Records shown section start

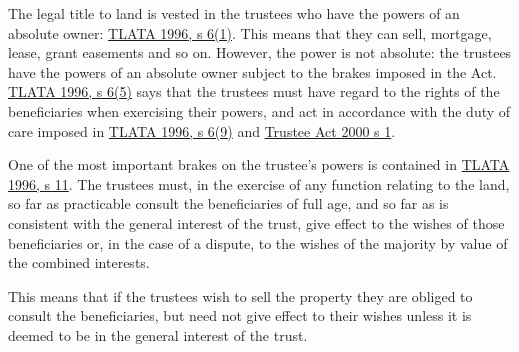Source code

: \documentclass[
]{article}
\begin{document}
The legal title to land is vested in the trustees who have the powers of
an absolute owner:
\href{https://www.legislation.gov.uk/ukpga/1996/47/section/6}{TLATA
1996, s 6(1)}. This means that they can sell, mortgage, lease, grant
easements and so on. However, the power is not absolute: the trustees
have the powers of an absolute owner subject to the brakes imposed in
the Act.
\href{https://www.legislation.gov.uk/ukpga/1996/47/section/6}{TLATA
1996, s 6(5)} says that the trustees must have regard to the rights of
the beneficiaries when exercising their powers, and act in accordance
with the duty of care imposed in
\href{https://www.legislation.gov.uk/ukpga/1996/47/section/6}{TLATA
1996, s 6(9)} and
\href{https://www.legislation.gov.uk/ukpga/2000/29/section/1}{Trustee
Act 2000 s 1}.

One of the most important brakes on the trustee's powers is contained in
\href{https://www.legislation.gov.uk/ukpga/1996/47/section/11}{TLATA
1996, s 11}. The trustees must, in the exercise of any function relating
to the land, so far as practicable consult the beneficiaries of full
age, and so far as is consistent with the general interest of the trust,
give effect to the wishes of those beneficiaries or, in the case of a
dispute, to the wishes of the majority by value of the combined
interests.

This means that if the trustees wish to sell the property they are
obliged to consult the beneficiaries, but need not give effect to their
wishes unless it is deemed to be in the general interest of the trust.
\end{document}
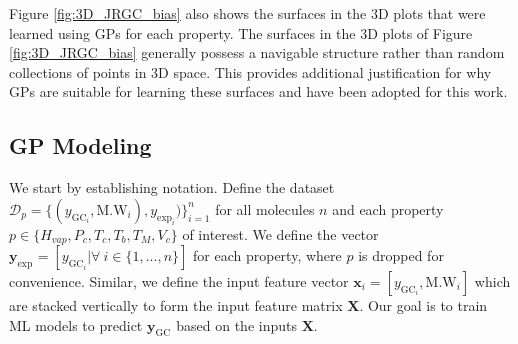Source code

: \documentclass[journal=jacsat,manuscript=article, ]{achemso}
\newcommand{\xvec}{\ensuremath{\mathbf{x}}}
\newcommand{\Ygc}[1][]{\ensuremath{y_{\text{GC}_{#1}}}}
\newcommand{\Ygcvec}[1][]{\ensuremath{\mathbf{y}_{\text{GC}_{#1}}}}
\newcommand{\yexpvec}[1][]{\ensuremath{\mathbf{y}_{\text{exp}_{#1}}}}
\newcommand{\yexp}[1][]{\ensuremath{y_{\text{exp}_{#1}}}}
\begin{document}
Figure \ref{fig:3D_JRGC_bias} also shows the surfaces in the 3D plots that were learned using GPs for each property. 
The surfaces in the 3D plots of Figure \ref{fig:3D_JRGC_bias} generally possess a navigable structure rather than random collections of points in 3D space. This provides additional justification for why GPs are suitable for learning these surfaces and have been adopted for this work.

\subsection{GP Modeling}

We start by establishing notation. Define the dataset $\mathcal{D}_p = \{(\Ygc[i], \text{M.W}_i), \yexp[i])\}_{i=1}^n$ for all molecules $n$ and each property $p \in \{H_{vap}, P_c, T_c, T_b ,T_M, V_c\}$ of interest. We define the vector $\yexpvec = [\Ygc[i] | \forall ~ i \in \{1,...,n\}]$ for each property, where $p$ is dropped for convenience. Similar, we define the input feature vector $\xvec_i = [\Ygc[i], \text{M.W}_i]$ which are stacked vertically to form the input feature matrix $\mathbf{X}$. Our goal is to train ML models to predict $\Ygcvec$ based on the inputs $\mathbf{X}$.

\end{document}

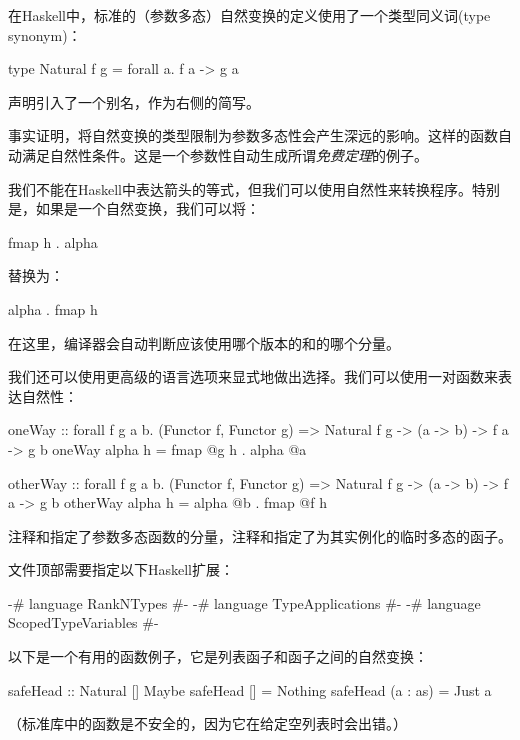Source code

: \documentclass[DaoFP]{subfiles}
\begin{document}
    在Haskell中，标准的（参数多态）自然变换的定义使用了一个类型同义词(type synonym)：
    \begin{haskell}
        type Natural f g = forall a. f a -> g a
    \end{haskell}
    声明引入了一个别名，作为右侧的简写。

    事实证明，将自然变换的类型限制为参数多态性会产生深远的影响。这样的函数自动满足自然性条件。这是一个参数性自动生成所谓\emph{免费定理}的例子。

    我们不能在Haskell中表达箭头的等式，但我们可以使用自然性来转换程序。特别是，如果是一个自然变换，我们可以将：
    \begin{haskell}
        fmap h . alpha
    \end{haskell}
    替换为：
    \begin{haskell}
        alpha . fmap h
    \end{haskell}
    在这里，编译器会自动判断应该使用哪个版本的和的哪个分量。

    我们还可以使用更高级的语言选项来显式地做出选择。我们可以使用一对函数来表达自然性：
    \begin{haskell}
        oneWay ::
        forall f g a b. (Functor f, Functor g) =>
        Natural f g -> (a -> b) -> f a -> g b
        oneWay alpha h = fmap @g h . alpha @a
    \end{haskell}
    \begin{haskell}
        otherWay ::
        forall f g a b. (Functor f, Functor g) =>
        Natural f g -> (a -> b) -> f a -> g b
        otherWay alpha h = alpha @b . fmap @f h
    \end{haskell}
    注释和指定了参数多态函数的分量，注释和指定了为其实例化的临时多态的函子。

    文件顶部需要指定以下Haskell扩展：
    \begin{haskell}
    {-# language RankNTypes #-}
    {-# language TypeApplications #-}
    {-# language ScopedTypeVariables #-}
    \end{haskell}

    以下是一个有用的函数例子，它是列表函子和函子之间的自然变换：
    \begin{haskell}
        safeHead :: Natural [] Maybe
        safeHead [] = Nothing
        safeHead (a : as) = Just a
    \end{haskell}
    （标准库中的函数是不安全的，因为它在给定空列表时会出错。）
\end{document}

Records shown section end

• Task: Repeat every record above exactly, but drop the pictures.

• Solution for this problem:
Source code

: \documentclass[
]{article}
\begin{document}
The legal title to land is vested in the trustees who have the powers of
an absolute owner:
\href{https://www.legislation.gov.uk/ukpga/1996/47/section/6}{TLATA
1996, s 6(1)}. This means that they can sell, mortgage, lease, grant
easements and so on. However, the power is not absolute: the trustees
have the powers of an absolute owner subject to the brakes imposed in
the Act.
\href{https://www.legislation.gov.uk/ukpga/1996/47/section/6}{TLATA
1996, s 6(5)} says that the trustees must have regard to the rights of
the beneficiaries when exercising their powers, and act in accordance
with the duty of care imposed in
\href{https://www.legislation.gov.uk/ukpga/1996/47/section/6}{TLATA
1996, s 6(9)} and
\href{https://www.legislation.gov.uk/ukpga/2000/29/section/1}{Trustee
Act 2000 s 1}.

One of the most important brakes on the trustee's powers is contained in
\href{https://www.legislation.gov.uk/ukpga/1996/47/section/11}{TLATA
1996, s 11}. The trustees must, in the exercise of any function relating
to the land, so far as practicable consult the beneficiaries of full
age, and so far as is consistent with the general interest of the trust,
give effect to the wishes of those beneficiaries or, in the case of a
dispute, to the wishes of the majority by value of the combined
interests.

This means that if the trustees wish to sell the property they are
obliged to consult the beneficiaries, but need not give effect to their
wishes unless it is deemed to be in the general interest of the trust.
\end{document}
Source code

: \documentclass[journal=jacsat,manuscript=article, ]{achemso}
\newcommand{\xvec}{\ensuremath{\mathbf{x}}}
\newcommand{\Ygc}[1][]{\ensuremath{y_{\text{GC}_{#1}}}}
\newcommand{\Ygcvec}[1][]{\ensuremath{\mathbf{y}_{\text{GC}_{#1}}}}
\newcommand{\yexpvec}[1][]{\ensuremath{\mathbf{y}_{\text{exp}_{#1}}}}
\newcommand{\yexp}[1][]{\ensuremath{y_{\text{exp}_{#1}}}}
\begin{document}
Figure \ref{fig:3D_JRGC_bias} also shows the surfaces in the 3D plots that were learned using GPs for each property. 
The surfaces in the 3D plots of Figure \ref{fig:3D_JRGC_bias} generally possess a navigable structure rather than random collections of points in 3D space. This provides additional justification for why GPs are suitable for learning these surfaces and have been adopted for this work.

\subsection{GP Modeling}

We start by establishing notation. Define the dataset $\mathcal{D}_p = \{(\Ygc[i], \text{M.W}_i), \yexp[i])\}_{i=1}^n$ for all molecules $n$ and each property $p \in \{H_{vap}, P_c, T_c, T_b ,T_M, V_c\}$ of interest. We define the vector $\yexpvec = [\Ygc[i] | \forall ~ i \in \{1,...,n\}]$ for each property, where $p$ is dropped for convenience. Similar, we define the input feature vector $\xvec_i = [\Ygc[i], \text{M.W}_i]$ which are stacked vertically to form the input feature matrix $\mathbf{X}$. Our goal is to train ML models to predict $\Ygcvec$ based on the inputs $\mathbf{X}$.

\end{document}

Source code

: \documentclass[DaoFP]{subfiles}
\begin{document}
    在Haskell中，标准的（参数多态）自然变换的定义使用了一个类型同义词(type synonym)：
    \begin{haskell}
        type Natural f g = forall a. f a -> g a
    \end{haskell}
    声明引入了一个别名，作为右侧的简写。

    事实证明，将自然变换的类型限制为参数多态性会产生深远的影响。这样的函数自动满足自然性条件。这是一个参数性自动生成所谓\emph{免费定理}的例子。

    我们不能在Haskell中表达箭头的等式，但我们可以使用自然性来转换程序。特别是，如果是一个自然变换，我们可以将：
    \begin{haskell}
        fmap h . alpha
    \end{haskell}
    替换为：
    \begin{haskell}
        alpha . fmap h
    \end{haskell}
    在这里，编译器会自动判断应该使用哪个版本的和的哪个分量。

    我们还可以使用更高级的语言选项来显式地做出选择。我们可以使用一对函数来表达自然性：
    \begin{haskell}
        oneWay ::
        forall f g a b. (Functor f, Functor g) =>
        Natural f g -> (a -> b) -> f a -> g b
        oneWay alpha h = fmap @g h . alpha @a
    \end{haskell}
    \begin{haskell}
        otherWay ::
        forall f g a b. (Functor f, Functor g) =>
        Natural f g -> (a -> b) -> f a -> g b
        otherWay alpha h = alpha @b . fmap @f h
    \end{haskell}
    注释和指定了参数多态函数的分量，注释和指定了为其实例化的临时多态的函子。

    文件顶部需要指定以下Haskell扩展：
    \begin{haskell}
    {-# language RankNTypes #-}
    {-# language TypeApplications #-}
    {-# language ScopedTypeVariables #-}
    \end{haskell}

    以下是一个有用的函数例子，它是列表函子和函子之间的自然变换：
    \begin{haskell}
        safeHead :: Natural [] Maybe
        safeHead [] = Nothing
        safeHead (a : as) = Just a
    \end{haskell}
    （标准库中的函数是不安全的，因为它在给定空列表时会出错。）
\end{document}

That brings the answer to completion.